In the GIS presentation, there is only a limited number of sites included in order to provide a more detailed description of their landscape (Figure 4). Furthermore, the project focuses particularly on Saint Michael Axis and the features of His five prominent mont-sanctuaries, in terms of their coordinates, natural location, elevation and geographical visibility.

Coordinates of the chosen Apollo/Saint Michael’s sites

As it is illustrated above, the ley St. Michael/Apollo Line breaks at some points on its way southwards, especially as it moves from the northern Saint Michael’s way to the southern Apollo’s path. However, when we separate the two ley lines and and draw them one by one, they both keep a more straight axis. It is also because they include less points on their way than when they are combined together.

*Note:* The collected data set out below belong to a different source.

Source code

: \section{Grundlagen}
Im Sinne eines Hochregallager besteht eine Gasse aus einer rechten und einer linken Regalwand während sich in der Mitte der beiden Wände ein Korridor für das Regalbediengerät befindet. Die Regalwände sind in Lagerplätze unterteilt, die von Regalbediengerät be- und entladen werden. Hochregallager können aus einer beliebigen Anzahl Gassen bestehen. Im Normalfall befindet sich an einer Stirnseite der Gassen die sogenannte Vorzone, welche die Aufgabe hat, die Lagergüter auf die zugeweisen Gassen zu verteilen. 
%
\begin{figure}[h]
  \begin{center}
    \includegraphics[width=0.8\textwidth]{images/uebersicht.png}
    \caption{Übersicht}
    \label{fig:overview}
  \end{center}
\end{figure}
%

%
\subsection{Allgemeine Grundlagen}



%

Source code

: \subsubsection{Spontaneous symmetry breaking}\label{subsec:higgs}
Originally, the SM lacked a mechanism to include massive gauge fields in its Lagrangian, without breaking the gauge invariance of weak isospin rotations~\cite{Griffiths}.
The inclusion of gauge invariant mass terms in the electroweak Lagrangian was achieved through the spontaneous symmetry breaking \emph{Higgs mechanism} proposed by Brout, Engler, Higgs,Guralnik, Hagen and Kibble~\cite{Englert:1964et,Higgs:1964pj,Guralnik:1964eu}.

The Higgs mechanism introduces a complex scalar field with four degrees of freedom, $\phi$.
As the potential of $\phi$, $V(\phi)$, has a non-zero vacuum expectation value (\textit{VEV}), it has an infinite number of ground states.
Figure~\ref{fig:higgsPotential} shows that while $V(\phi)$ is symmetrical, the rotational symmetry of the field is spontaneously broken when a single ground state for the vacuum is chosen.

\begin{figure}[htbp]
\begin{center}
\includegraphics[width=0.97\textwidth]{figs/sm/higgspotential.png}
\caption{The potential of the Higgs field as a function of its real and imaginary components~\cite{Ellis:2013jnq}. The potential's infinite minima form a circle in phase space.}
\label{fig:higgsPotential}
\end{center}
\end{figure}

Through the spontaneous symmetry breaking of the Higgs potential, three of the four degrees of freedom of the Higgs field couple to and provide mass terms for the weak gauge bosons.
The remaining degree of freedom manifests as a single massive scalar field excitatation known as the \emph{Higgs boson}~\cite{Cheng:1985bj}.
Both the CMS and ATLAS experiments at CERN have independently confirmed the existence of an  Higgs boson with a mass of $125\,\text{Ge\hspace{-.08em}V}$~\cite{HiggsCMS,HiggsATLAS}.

Five Apollo’s sites (all in Greece) and their coordinates according to Google Maps:

Apollo’s Axis with five temples on its way. Copyright©Archaeotravel.
  1. Kerkyra – Corfu: 39,6243°N; 19,9217°E
  2. Delphi: 38.4824°N; 22.5010°E
  3. Athens: 37.9838°N; 23.7275°E
  4. Delos: 37.3963°N; 25.2689°E
  5. Acropolis of Rhodes: 36.4399 °N; 28.2106 °E

Five St Michael’s sites and their coordinates according to Google Maps:

Saint Michael’s Axis with five sanctuaries on its way. Copyright©Archaeotravel.
  1. Skellig Michael (Ireland): 51.7707°N; 10.5405°W
  2. St Michael’s Mount (UK): 51.7707°N; 10.5405°W      
  3. Mont St Michel (France): 48.6361°N, 1.5115°W
  4. Sacra di San Michele (Italy): 45.0964°N, 7.3422°E
  5. Monte Sant’Angelo (Italy): 44.1527°N, 10.4113°E

Geographical Features and Origins of Saint Michael’s Sites on the Axis

Local map of Saint Michael’s Mount from 1946. Public domain. Source: Wikipedia. The Free Encyclopedia.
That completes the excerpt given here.